**DIRECTIONS FOR THIS TASK:**
Go over the records and copy every line with the string "puedo".

(LISTED ENTRIES)

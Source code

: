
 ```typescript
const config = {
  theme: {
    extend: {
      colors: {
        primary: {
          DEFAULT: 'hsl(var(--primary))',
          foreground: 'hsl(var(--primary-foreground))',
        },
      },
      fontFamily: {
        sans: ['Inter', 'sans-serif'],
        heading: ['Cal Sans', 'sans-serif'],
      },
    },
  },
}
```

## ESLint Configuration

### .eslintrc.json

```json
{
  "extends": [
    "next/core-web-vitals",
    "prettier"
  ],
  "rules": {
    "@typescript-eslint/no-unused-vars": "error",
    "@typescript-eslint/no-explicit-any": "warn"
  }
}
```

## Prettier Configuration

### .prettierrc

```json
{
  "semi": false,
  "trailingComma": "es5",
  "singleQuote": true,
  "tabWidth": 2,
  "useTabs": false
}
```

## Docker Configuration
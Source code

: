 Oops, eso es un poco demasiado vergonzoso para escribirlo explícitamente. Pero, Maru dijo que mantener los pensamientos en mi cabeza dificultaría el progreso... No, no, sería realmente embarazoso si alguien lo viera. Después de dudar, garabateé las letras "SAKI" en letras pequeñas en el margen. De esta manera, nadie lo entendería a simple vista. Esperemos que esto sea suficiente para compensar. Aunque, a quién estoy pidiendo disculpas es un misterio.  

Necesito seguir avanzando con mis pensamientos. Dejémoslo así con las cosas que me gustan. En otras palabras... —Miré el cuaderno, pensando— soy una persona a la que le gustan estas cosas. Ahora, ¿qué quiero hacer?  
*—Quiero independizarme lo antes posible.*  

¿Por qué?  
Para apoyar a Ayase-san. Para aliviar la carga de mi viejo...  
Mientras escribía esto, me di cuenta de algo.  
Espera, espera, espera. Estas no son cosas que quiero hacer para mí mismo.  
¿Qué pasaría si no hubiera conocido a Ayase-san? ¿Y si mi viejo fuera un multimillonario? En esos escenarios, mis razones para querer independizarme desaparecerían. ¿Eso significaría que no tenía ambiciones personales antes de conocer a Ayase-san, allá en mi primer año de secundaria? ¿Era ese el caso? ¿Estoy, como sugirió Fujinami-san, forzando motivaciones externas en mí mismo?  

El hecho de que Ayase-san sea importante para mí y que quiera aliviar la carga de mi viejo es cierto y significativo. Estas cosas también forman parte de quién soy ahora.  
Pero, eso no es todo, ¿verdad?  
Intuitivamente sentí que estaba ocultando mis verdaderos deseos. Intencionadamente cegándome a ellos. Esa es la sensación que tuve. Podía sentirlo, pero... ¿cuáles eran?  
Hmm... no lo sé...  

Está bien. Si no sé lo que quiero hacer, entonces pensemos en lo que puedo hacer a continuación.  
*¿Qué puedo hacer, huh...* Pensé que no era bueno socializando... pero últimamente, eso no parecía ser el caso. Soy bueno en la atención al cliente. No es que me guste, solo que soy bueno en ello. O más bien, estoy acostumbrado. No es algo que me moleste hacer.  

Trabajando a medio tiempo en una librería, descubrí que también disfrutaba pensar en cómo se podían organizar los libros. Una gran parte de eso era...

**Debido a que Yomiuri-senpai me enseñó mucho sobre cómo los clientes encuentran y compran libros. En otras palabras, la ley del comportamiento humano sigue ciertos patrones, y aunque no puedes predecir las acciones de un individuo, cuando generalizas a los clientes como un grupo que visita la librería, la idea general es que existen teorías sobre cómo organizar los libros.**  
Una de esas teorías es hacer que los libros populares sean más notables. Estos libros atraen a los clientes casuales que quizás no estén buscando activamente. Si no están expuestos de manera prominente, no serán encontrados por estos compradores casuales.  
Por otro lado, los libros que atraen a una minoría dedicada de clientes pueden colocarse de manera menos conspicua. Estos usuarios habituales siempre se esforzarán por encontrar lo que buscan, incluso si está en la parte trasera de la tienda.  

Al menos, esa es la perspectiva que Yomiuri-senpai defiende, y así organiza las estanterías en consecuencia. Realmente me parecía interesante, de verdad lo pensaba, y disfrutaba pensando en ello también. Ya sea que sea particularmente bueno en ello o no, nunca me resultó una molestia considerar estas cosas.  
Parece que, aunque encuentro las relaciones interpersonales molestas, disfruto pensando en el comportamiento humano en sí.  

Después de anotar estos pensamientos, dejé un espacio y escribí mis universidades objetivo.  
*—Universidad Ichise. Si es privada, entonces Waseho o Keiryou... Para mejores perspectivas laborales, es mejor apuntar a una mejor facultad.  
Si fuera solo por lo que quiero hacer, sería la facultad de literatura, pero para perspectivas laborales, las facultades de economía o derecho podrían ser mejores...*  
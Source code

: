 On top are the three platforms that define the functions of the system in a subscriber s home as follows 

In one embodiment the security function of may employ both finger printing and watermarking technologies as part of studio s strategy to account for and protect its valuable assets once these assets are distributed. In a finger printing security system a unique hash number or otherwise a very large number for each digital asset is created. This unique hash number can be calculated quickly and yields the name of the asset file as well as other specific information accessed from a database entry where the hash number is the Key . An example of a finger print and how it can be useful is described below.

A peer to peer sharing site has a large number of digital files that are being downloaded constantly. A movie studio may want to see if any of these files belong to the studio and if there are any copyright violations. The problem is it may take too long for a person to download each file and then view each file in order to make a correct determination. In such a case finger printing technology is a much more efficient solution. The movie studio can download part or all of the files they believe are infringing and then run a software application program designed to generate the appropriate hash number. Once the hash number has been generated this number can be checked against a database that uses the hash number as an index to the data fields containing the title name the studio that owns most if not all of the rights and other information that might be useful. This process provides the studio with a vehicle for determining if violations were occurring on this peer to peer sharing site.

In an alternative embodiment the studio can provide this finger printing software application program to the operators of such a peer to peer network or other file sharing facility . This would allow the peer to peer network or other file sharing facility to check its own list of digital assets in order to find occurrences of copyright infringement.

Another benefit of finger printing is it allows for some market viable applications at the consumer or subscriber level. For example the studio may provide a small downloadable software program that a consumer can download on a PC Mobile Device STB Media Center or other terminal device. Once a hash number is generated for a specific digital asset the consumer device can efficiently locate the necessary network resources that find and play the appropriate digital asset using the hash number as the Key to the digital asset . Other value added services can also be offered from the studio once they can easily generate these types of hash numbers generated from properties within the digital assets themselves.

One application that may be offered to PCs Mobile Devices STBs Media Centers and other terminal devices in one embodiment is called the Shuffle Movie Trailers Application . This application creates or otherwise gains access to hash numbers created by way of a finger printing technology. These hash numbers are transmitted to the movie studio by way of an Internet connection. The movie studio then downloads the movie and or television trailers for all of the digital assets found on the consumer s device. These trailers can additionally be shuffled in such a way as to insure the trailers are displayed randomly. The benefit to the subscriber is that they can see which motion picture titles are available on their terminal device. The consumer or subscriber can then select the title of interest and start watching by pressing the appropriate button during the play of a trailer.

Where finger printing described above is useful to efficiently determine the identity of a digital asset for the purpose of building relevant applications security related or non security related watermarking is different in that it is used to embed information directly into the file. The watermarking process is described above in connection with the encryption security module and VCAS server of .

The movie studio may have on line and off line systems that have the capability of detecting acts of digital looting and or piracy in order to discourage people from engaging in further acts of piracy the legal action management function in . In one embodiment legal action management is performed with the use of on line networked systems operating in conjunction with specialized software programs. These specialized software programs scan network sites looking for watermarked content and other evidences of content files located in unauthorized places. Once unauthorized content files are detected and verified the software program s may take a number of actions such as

(End LISTED ENTRIES)

**COMPLETED EXERCISE:**
Está bien. Si no sé lo que quiero hacer, entonces pensemos en lo que puedo hacer a continuación.  
*¿Qué puedo hacer, huh...* Pensé que no era bueno socializando... pero últimamente, eso no parecía ser el caso. Soy bueno en la atención al cliente. No es que me guste, solo que soy bueno en ello. O más bien, estoy acostumbrado. No es algo que me moleste hacer.  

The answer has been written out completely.